Output, word for word, the lines of this listing that fall between the line with "这让人想起一桩往事。2014" and the line with "2017年两会，全国政协副主", counting both of those lines, and no others.
┌─ DATASET
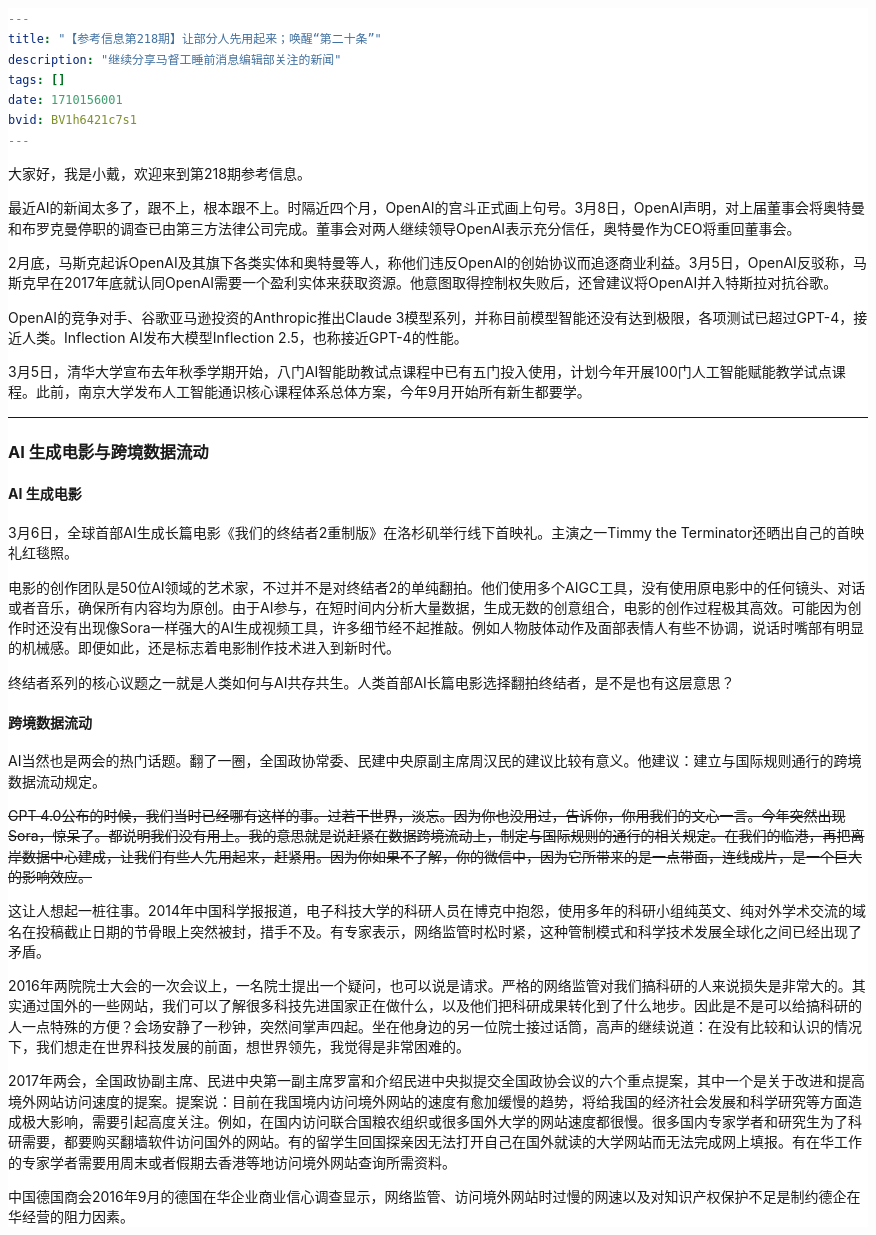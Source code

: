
 ```yaml
---
title: "【参考信息第218期】让部分人先用起来；唤醒“第二十条”"
description: "继续分享马督工睡前消息编辑部关注的新闻"
tags: []
date: 1710156001
bvid: BV1h6421c7s1
---
```

大家好，我是小戴，欢迎来到第218期参考信息。

最近AI的新闻太多了，跟不上，根本跟不上。时隔近四个月，OpenAI的宫斗正式画上句号。3月8日，OpenAI声明，对上届董事会将奥特曼和布罗克曼停职的调查已由第三方法律公司完成。董事会对两人继续领导OpenAI表示充分信任，奥特曼作为CEO将重回董事会。

2月底，马斯克起诉OpenAI及其旗下各类实体和奥特曼等人，称他们违反OpenAI的创始协议而追逐商业利益。3月5日，OpenAI反驳称，马斯克早在2017年底就认同OpenAI需要一个盈利实体来获取资源。他意图取得控制权失败后，还曾建议将OpenAI并入特斯拉对抗谷歌。

OpenAI的竞争对手、谷歌亚马逊投资的Anthropic推出Claude 3模型系列，并称目前模型智能还没有达到极限，各项测试已超过GPT-4，接近人类。Inflection AI发布大模型Inflection 2.5，也称接近GPT-4的性能。

3月5日，清华大学宣布去年秋季学期开始，八门AI智能助教试点课程中已有五门投入使用，计划今年开展100门人工智能赋能教学试点课程。此前，南京大学发布人工智能通识核心课程体系总体方案，今年9月开始所有新生都要学。

---

### AI 生成电影与跨境数据流动

#### AI 生成电影

3月6日，全球首部AI生成长篇电影《我们的终结者2重制版》在洛杉矶举行线下首映礼。主演之一Timmy the Terminator还晒出自己的首映礼红毯照。

电影的创作团队是50位AI领域的艺术家，不过并不是对终结者2的单纯翻拍。他们使用多个AIGC工具，没有使用原电影中的任何镜头、对话或者音乐，确保所有内容均为原创。由于AI参与，在短时间内分析大量数据，生成无数的创意组合，电影的创作过程极其高效。可能因为创作时还没有出现像Sora一样强大的AI生成视频工具，许多细节经不起推敲。例如人物肢体动作及面部表情人有些不协调，说话时嘴部有明显的机械感。即便如此，还是标志着电影制作技术进入到新时代。

终结者系列的核心议题之一就是人类如何与AI共存共生。人类首部AI长篇电影选择翻拍终结者，是不是也有这层意思？

#### 跨境数据流动

AI当然也是两会的热门话题。翻了一圈，全国政协常委、民建中央原副主席周汉民的建议比较有意义。他建议：建立与国际规则通行的跨境数据流动规定。

~~GPT 4.0公布的时候，我们当时已经哪有这样的事。过若干世界，淡忘。因为你也没用过，告诉你，你用我们的文心一言。今年突然出现Sora，惊呆了。都说明我们没有用上。我的意思就是说赶紧在数据跨境流动上，制定与国际规则的通行的相关规定。在我们的临港，再把离岸数据中心建成，让我们有些人先用起来，赶紧用。因为你如果不了解，你的微信中，因为它所带来的是一点带面，连线成片，是一个巨大的影响效应。~~

这让人想起一桩往事。2014年中国科学报报道，电子科技大学的科研人员在博克中抱怨，使用多年的科研小组纯英文、纯对外学术交流的域名在投稿截止日期的节骨眼上突然被封，措手不及。有专家表示，网络监管时松时紧，这种管制模式和科学技术发展全球化之间已经出现了矛盾。

2016年两院院士大会的一次会议上，一名院士提出一个疑问，也可以说是请求。严格的网络监管对我们搞科研的人来说损失是非常大的。其实通过国外的一些网站，我们可以了解很多科技先进国家正在做什么，以及他们把科研成果转化到了什么地步。因此是不是可以给搞科研的人一点特殊的方便？会场安静了一秒钟，突然间掌声四起。坐在他身边的另一位院士接过话筒，高声的继续说道：在没有比较和认识的情况下，我们想走在世界科技发展的前面，想世界领先，我觉得是非常困难的。

2017年两会，全国政协副主席、民进中央第一副主席罗富和介绍民进中央拟提交全国政协会议的六个重点提案，其中一个是关于改进和提高境外网站访问速度的提案。提案说：目前在我国境内访问境外网站的速度有愈加缓慢的趋势，将给我国的经济社会发展和科学研究等方面造成极大影响，需要引起高度关注。例如，在国内访问联合国粮农组织或很多国外大学的网站速度都很慢。很多国内专家学者和研究生为了科研需要，都要购买翻墙软件访问国外的网站。有的留学生回国探亲因无法打开自己在国外就读的大学网站而无法完成网上填报。有在华工作的专家学者需要用周末或者假期去香港等地访问境外网站查询所需资料。

中国德国商会2016年9月的德国在华企业商业信心调查显示，网络监管、访问境外网站时过慢的网速以及对知识产权保护不足是制约德企在华经营的阻力因素。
└─
» EXERCISE ANSWER
这让人想起一桩往事。2014年中国科学报报道，电子科技大学的科研人员在博克中抱怨，使用多年的科研小组纯英文、纯对外学术交流的域名在投稿截止日期的节骨眼上突然被封，措手不及。有专家表示，网络监管时松时紧，这种管制模式和科学技术发展全球化之间已经出现了矛盾。

2016年两院院士大会的一次会议上，一名院士提出一个疑问，也可以说是请求。严格的网络监管对我们搞科研的人来说损失是非常大的。其实通过国外的一些网站，我们可以了解很多科技先进国家正在做什么，以及他们把科研成果转化到了什么地步。因此是不是可以给搞科研的人一点特殊的方便？会场安静了一秒钟，突然间掌声四起。坐在他身边的另一位院士接过话筒，高声的继续说道：在没有比较和认识的情况下，我们想走在世界科技发展的前面，想世界领先，我觉得是非常困难的。

2017年两会，全国政协副主席、民进中央第一副主席罗富和介绍民进中央拟提交全国政协会议的六个重点提案，其中一个是关于改进和提高境外网站访问速度的提案。提案说：目前在我国境内访问境外网站的速度有愈加缓慢的趋势，将给我国的经济社会发展和科学研究等方面造成极大影响，需要引起高度关注。例如，在国内访问联合国粮农组织或很多国外大学的网站速度都很慢。很多国内专家学者和研究生为了科研需要，都要购买翻墙软件访问国外的网站。有的留学生回国探亲因无法打开自己在国外就读的大学网站而无法完成网上填报。有在华工作的专家学者需要用周末或者假期去香港等地访问境外网站查询所需资料。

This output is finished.